[Data extracted from a collection]
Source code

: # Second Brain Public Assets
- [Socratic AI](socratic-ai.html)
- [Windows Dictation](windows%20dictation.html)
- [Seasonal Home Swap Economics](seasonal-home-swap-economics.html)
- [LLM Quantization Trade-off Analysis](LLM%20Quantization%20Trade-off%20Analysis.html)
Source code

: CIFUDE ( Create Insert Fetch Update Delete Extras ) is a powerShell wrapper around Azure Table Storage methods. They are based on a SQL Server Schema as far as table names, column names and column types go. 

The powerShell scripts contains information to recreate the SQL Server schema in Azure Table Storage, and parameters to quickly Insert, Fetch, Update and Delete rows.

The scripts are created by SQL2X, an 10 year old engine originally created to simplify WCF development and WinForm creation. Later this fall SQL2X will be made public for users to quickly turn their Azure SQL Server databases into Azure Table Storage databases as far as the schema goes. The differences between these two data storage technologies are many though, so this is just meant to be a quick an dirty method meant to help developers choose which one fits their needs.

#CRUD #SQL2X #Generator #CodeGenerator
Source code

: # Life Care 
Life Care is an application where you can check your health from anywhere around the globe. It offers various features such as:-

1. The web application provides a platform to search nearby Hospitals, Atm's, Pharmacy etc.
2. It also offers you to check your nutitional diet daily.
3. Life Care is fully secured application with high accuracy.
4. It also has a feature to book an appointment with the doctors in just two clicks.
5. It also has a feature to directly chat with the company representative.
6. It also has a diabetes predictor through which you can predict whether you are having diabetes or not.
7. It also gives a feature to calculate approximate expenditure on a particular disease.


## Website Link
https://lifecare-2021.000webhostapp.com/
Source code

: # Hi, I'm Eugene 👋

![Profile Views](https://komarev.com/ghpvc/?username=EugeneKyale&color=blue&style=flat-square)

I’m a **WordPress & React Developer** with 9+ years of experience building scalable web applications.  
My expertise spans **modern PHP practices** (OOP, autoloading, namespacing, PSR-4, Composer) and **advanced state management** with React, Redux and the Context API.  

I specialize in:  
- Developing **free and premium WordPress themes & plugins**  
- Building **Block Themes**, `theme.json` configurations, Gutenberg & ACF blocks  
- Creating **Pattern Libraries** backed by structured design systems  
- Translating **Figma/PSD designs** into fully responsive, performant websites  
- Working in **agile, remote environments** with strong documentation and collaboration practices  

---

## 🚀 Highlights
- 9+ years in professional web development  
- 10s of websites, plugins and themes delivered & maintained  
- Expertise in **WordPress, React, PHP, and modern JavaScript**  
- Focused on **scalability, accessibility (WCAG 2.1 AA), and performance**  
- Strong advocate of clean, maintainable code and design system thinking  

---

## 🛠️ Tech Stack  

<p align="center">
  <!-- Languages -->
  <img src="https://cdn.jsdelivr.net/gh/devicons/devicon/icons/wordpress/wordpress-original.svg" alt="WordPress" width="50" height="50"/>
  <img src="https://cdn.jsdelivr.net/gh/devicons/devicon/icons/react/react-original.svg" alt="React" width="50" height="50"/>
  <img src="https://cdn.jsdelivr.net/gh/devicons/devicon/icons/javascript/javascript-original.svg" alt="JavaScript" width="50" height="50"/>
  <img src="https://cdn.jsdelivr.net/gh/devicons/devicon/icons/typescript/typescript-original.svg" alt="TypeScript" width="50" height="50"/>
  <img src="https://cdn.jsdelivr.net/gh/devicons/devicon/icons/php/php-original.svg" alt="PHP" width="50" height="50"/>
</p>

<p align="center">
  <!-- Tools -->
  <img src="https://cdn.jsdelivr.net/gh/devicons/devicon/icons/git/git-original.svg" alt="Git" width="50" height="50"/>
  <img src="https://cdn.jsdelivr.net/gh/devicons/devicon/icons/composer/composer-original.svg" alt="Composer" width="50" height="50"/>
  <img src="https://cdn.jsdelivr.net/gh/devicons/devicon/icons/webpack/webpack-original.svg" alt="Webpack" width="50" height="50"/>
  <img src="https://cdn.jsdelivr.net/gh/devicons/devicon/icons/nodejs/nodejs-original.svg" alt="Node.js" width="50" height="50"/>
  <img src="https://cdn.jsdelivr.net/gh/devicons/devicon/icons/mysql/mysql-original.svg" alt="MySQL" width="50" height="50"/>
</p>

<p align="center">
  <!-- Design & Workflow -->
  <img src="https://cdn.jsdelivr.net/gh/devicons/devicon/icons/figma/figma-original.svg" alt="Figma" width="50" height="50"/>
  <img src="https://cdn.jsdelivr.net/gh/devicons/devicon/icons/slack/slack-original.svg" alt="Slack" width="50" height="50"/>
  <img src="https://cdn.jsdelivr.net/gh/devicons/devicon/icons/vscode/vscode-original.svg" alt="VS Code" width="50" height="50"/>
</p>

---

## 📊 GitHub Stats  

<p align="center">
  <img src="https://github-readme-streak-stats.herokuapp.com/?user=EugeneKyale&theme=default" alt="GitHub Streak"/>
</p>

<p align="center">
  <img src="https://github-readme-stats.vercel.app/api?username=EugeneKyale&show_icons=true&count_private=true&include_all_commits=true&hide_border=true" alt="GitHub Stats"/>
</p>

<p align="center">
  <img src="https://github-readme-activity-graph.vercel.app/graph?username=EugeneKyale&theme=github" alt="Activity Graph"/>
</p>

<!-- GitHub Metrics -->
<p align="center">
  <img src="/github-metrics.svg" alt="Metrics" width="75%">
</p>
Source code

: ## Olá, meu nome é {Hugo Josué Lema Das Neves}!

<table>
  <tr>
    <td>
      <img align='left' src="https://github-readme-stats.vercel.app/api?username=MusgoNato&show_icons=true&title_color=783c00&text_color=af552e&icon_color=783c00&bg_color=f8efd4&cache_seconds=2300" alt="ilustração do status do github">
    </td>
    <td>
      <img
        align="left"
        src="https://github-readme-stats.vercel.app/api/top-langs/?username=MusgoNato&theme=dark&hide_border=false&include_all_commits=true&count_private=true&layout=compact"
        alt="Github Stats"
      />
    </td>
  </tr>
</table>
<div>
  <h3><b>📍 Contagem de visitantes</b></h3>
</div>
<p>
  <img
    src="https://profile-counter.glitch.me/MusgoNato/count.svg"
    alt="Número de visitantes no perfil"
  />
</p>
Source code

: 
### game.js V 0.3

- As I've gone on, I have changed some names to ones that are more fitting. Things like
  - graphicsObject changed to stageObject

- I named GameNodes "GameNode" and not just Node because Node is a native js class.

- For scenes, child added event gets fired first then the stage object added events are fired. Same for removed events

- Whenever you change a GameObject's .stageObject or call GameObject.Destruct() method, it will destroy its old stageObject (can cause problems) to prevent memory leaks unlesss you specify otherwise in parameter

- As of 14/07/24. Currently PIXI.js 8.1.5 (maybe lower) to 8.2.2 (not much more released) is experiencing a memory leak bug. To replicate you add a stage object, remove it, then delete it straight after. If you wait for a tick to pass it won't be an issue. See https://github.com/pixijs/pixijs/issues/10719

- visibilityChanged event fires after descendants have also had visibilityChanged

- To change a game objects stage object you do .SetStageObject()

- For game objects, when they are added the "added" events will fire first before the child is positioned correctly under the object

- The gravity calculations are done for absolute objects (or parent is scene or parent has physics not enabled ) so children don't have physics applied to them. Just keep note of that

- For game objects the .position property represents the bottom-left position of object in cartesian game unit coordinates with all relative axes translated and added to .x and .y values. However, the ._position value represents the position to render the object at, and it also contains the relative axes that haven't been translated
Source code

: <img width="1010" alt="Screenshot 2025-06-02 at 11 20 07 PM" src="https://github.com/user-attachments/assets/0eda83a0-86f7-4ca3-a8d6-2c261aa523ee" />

• Prompt
Look above for the line that contains "<h3><b>📍 Contagem de visitantes</b></h3>". Starting there, transcribe every line exactly until you have copied the line that contains "### game.js V 0.3".

• Response below
  <h3><b>📍 Contagem de visitantes</b></h3>
</div>
<p>
  <img
    src="https://profile-counter.glitch.me/MusgoNato/count.svg"
    alt="Número de visitantes no perfil"
  />
</p>
Source code

: 
### game.js V 0.3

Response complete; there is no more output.